L’intérêt d’un tel baromètre repose sur les précieuses informations qu’il fournit, à savoir la recette moyenne par chambre louée (RMC) et le revenu moyen par chambre disponible (RevPAR) qui reflètent les performances d’un établissement en termes de fréquentation et de prix moyen. Condensés par trimestre et par segment (milieu de gamme, économie, haut de gamme et luxe, selon les régions), ces indicateurs permettent aux hôteliers d’appuyer leur discours.

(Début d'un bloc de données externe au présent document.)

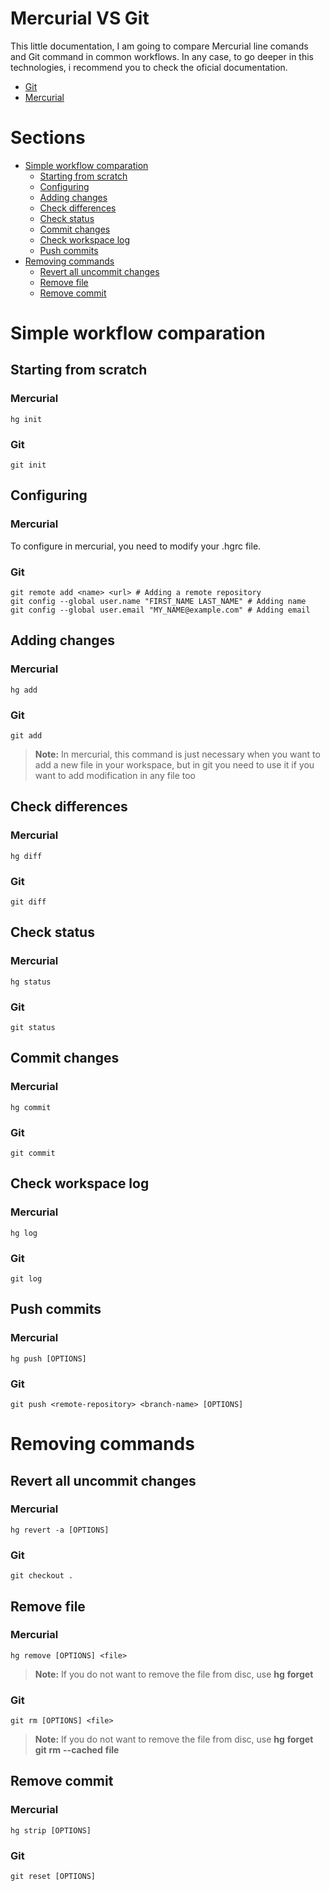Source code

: # Mercurial VS Git

This little documentation, I am going to compare Mercurial line comands and Git command in common workflows. In any case, to go deeper in this technologies, i recommend you to check the oficial documentation.

- [Git](https://git-scm.com/docs)
- [Mercurial](https://www.mercurial-scm.org/guide)

# Sections
- [Simple workflow comparation](#simple-workflow-comparation)
	- [Starting from scratch](#starting-from-scratch)
	- [Configuring](#configuring)
	- [Adding changes](#adding-changes)
	- [Check differences](#check-differences)
	- [Check status](#check-status)
	- [Commit changes](#commit-changes)
	- [Check workspace log](#check-workspace-log)
	- [Push commits](#push-commits)
- [Removing commands](#removing-commands)
	- [Revert all uncommit changes](#revert-all-uncommit-changes)
	- [Remove file](#remove-file)
	- [Remove commit](#remove-commit)
	

# Simple workflow comparation

## Starting from scratch
### Mercurial
	hg init

### Git
	git init
  
## Configuring
### Mercurial
To configure in mercurial, you need to modify your .hgrc file.
### Git
	git remote add <name> <url> # Adding a remote repository
	git config --global user.name "FIRST_NAME LAST_NAME" # Adding name
	git config --global user.email "MY_NAME@example.com" # Adding email
	

## Adding changes
### Mercurial
	hg add

### Git
	git add
> **Note:** In mercurial, this command is just necessary when you want to add a new file in your workspace, but in git you need to use it if you want to add modification in any file too

## Check differences
### Mercurial
	hg diff

### Git
	git diff

## Check status
### Mercurial
	hg status

### Git
	git status

## Commit changes
### Mercurial
	hg commit

### Git
	git commit
  
## Check workspace log
### Mercurial
	hg log

### Git
	git log
	
## Push commits
### Mercurial
	hg push [OPTIONS]

### Git
	git push <remote-repository> <branch-name> [OPTIONS]
	
# Removing commands

## Revert all uncommit changes
### Mercurial
	hg revert -a [OPTIONS]

### Git
	git checkout .
	
## Remove file
### Mercurial
	hg remove [OPTIONS] <file>
> **Note:** If you do not want to remove the file from disc, use **hg** **forget**

### Git
	git rm [OPTIONS] <file>
> **Note:** If you do not want to remove the file from disc, use **hg** **forget** **git** **rm** **--cached** **file**

## Remove commit
### Mercurial
	hg strip [OPTIONS]

### Git
	git reset [OPTIONS]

La moindre baisse des arrivées a un impact important sur les résultats

«Une baisse de 3 à 4% des arrivées de touristes engendre mécaniquement une perte de 7 à 8% sur les nuitées. Cette dernière va elle-même se traduire par une diminution du temps de séjour. Il y a un réel effet prix. Lorsqu’un tarif moyen baisse de 2 à 5%, il entraîne inévitablement une diminution de 10 à 11% du chiffre d’affaires, puis une chute de 20 à 25% de la marge brute et des résultats amputés de 50 à 60%», explique notre opérateur. «Jusqu’à 75% de nos charges sont fixes. Le moindre frémissement du chiffre d’affaires a des répercussions sur le bilan», se lamente-t-il. Cette information est utile quand il s’agit de mobiliser les autorités pour agir face à des chiffres en baisse, même relative. Il n’est en effet pas rare que les hôteliers s’inquiètent alors que les institutionnels temporisent. Reste que le baromètre manque encore de représentativité. La mention «observatoire en développement dont les échantillons et la segmentation sont susceptibles d’évoluer», suivie de la précision «des segmentations plus précises et de nouvelles destinations viendront progressivement compléter cet outil» rappellent cet état de faits. Avec plus de 3 000 établissements classés au Maroc, le baromètre dispose d’une large marge. Pour maximiser ses chances, il lui suffirait de s’allier du même coup avec la Confédération nationale du tourisme (CNT), la Fédération nationale de l’industrie hôtelière (FNIH) et/ou l’Observatoire du tourisme.